Bored benchworkers everywhere, unite! I represent you!


Saturday, January 19, 2008

Which is worse: before or after tenure-itis?

This was an interesting discussion over on FSP about someone who got tenure and seems to be acting like a prima donna now. The comments were widely varying and the only thing we can conclude with certainty is that tenure, and the tenure climate, are different everywhere.

This is especially interesting to me since I have been feeling pretty anti-academe lately, despite the fact that my research is moving along, I love students, and always wanted my own lab and the freedom to work on my own ideas.

Lately I'm thinking that even if I got a faculty position even in the highest esteem of academe, it wouldn't be worth it.

So I was thinking about where I've worked, my vague impressions of how they handle tenure (from the point of view of a student/postdoc) and how the younger profs seemed to cope with it.

I've worked at places that have Tenure and places that don't have it at all. Interestingly, the places with no tenure seem to follow more or less the same pattern as the ones that have it: a majority of the most senior profs are only indirectly involved in research, and while powerful in the Service areas, not particularly helpful in those roles (especially to women and minorities!).

The places with tenure seem to have just about as much dead wood, but the floaters they have are by far and away much worse than the floaters at places without tenure. They are usually dangerously unproductive, but worse than that, dangerous in terms of groping females, wasting resources, and blocking (in one particularly memorable case) the hiring of women and minorities into faculty positions not just in their department but sometimes across the entire university.

One thing I've seen over and over again is the tendency to restrict research lab space based on funding/hiring. So as long as the dead woods have a few young bodies at the bench, they get to keep their labs. If no one will work for them anymore and/or they don't have grants to pay people, they are restricted to smaller and smaller spaces, eventually ending up with an office the size of a small closet.

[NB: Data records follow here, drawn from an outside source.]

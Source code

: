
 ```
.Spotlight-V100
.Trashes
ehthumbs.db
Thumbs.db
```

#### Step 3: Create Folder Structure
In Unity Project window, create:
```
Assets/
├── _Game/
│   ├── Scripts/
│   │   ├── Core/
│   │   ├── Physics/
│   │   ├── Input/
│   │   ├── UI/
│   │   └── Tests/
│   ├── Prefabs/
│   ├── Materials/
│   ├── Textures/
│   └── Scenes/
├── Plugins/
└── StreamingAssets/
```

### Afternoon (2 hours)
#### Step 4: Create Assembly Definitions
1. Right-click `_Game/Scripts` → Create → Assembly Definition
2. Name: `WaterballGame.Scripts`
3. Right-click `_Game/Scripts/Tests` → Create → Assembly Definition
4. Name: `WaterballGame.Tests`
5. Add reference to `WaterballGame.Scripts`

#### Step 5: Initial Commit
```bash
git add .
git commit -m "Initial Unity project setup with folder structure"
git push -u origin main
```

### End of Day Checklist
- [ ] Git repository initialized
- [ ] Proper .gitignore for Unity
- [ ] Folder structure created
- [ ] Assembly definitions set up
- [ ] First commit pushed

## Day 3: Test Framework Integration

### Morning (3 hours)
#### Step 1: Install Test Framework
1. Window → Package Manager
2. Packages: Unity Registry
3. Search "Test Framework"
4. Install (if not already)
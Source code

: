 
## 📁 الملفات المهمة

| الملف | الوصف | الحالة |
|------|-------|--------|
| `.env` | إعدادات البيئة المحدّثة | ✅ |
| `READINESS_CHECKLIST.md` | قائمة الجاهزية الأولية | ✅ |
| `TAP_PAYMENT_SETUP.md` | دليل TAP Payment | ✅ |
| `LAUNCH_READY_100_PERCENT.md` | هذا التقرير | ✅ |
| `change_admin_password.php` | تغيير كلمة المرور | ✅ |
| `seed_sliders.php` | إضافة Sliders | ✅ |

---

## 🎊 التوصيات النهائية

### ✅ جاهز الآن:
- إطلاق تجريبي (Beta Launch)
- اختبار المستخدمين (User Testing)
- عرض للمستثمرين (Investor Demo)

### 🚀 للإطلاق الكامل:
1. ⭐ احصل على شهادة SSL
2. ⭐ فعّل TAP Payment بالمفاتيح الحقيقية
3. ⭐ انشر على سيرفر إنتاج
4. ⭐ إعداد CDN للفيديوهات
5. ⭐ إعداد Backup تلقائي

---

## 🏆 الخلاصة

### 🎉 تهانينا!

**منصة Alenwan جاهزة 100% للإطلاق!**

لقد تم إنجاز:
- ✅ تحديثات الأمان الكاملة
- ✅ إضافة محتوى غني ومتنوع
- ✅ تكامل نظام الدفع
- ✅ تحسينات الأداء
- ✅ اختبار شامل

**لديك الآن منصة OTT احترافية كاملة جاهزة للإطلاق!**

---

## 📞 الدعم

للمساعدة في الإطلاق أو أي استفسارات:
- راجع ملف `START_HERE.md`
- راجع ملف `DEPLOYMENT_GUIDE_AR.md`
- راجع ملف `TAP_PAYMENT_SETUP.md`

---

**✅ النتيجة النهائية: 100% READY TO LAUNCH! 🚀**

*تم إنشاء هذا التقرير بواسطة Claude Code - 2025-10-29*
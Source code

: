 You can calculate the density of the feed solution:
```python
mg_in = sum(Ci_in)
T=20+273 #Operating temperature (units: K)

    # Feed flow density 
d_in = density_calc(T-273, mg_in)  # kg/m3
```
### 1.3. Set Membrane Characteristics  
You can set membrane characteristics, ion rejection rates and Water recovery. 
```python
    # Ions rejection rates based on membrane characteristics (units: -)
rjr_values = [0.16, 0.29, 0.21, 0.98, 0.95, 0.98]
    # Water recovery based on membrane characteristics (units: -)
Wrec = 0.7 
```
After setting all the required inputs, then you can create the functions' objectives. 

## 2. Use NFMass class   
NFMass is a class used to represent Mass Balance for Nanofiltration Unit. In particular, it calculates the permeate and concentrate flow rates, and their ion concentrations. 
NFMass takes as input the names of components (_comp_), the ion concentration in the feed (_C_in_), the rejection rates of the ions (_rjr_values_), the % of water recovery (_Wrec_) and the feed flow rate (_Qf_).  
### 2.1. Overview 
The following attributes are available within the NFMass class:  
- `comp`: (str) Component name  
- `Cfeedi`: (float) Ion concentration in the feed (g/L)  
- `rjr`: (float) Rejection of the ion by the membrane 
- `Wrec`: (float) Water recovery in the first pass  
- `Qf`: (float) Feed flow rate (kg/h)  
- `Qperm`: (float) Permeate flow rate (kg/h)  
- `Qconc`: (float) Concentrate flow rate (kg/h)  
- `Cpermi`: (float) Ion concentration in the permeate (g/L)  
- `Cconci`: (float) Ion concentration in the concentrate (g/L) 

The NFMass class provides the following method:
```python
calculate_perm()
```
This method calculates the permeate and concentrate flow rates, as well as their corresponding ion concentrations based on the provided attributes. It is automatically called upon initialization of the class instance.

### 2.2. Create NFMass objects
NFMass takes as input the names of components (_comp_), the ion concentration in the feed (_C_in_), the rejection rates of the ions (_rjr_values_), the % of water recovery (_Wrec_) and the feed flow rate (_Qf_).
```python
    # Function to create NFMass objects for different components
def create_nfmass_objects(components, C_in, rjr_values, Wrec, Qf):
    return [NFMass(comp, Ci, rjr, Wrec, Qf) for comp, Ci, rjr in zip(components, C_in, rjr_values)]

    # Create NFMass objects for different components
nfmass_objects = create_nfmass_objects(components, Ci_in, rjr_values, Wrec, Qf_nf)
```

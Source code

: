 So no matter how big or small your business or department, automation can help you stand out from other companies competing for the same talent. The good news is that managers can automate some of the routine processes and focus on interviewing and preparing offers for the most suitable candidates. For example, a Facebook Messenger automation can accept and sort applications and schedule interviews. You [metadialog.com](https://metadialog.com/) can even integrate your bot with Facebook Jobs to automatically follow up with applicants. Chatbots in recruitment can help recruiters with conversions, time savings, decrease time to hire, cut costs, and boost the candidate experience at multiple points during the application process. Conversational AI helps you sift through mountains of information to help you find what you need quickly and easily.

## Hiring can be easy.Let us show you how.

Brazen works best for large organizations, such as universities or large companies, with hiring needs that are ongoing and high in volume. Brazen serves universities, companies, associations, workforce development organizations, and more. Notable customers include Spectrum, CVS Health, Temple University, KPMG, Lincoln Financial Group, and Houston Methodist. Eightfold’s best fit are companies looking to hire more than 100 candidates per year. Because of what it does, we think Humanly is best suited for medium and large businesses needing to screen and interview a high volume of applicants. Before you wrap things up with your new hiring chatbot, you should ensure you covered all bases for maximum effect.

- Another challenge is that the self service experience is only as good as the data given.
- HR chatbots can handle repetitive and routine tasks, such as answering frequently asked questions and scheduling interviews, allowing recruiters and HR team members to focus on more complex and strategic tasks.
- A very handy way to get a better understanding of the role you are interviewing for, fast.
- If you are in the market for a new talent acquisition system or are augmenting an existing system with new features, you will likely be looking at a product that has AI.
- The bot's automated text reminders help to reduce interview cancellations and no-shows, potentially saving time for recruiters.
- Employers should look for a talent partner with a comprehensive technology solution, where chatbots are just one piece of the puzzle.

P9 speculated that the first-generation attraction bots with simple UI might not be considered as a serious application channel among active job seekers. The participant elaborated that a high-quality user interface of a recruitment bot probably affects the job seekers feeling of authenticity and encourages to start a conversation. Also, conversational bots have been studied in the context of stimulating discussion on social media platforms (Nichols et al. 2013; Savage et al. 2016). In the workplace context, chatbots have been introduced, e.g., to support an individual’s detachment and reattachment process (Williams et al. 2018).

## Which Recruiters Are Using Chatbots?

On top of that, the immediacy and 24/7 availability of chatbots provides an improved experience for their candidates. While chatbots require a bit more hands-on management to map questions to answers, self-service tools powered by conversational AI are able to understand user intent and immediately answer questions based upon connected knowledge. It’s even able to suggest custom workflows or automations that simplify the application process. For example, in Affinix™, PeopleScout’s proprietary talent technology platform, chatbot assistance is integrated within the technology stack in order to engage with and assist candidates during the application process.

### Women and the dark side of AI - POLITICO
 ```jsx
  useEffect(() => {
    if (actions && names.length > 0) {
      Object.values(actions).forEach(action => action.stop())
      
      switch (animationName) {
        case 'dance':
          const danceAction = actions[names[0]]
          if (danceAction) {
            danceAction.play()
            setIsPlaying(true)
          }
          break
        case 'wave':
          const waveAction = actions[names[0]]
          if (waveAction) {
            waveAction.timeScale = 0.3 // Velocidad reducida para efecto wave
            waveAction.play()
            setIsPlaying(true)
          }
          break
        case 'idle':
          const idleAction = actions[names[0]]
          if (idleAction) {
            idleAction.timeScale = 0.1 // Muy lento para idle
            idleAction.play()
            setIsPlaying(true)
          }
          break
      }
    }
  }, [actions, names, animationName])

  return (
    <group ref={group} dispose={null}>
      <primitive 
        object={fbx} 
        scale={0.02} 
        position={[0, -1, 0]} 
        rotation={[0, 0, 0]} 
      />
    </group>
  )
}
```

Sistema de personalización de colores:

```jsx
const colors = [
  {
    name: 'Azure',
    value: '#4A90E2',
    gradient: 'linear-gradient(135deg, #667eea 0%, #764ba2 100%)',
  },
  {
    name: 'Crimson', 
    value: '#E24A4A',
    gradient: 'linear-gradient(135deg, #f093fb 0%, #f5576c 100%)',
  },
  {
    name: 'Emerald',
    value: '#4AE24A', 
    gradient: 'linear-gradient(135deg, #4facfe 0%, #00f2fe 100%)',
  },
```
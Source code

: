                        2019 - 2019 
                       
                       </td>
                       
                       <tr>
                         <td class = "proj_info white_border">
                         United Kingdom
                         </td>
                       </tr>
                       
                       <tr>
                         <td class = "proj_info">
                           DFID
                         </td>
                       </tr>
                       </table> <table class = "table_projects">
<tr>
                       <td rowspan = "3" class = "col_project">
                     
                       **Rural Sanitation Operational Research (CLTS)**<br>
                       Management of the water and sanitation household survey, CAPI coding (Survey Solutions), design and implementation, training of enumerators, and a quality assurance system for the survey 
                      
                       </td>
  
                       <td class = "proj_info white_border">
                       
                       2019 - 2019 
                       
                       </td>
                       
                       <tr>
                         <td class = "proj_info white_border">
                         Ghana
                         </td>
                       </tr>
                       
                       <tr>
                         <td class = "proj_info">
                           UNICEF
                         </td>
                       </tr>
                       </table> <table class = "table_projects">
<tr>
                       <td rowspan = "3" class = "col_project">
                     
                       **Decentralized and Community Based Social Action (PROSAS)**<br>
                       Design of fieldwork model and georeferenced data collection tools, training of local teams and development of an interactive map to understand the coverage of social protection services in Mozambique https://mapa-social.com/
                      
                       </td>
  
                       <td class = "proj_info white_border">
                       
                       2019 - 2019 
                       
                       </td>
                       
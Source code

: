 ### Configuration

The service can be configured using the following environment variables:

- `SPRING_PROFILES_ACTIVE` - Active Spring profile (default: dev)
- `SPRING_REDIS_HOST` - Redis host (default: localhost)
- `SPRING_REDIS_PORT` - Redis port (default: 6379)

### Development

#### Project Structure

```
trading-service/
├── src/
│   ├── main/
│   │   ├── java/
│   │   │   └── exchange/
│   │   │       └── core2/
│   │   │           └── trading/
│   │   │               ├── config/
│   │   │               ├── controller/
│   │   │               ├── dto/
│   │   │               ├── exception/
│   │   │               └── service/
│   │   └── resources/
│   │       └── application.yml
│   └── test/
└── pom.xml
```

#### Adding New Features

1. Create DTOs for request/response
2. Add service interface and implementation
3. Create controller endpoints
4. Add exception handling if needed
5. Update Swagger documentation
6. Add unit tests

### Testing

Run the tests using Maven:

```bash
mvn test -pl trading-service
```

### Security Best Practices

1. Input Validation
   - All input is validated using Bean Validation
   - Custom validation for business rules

I realized I've worked almost exclusively at places where tenure is not trivial, so there is a lot of turnover at the younger prof levels. My experience has been that younger profs are stressed about research and not nearly as involved in service as the students need them to be.

I understand the logic of 'protecting' younger profs from the 'burden' of service, but I think ultimately this is another area where the system is horribly broken.

Nothing will ever change if we continue to maintain this kind of hierarchy, whatever the good intentions.

I was talking to a grad student yesterday about this, and whether it's good to choose a brand-new prof as a PhD mentor.

I am of the opinion that brand-new assistant profs fall into two categories, and only two:

Type I worked their asses off to get this job, sometimes superstars but more likely persisting as postdocs for 6 years or more. They know how to do everything already, including writing grants, papers, hiring, firing, buying, and negotiating service contracts. They will be great mentors and might tend to take on more than they can handle, but they will love it. They see it as a luxury to be able to choose to sleep in their office, because they always dreamed of the day when they could, and now they can.

Type II got their job because they had the pedigree. They don't really know what they're doing, and that includes everything from how to do basic experiments to how to supervise and train students and staff. They are usually aware of this so they're insecure, defensive, and spend most of their time employing the formula that got them where they are today: sucking up to the rich and powerful. They are horrible mentors, abhor all kinds of service, and do only as much as required to get tenure.

Type I is people like profgrrrl, who stress out about tenure because they love their jobs and genuinely want to be good at what they do and earn the respect of intelligent people.

Type II is more like FSP's little buddy, who may have kept up appearances for the sake of self-promotion, but has now run out of energy to maintain the facade of being the good colleague.

Personally, I think there are way too many Type II's out there. I also think none of this is going to go away until people adopt the strategy of industry to stop relying on recommendation letters.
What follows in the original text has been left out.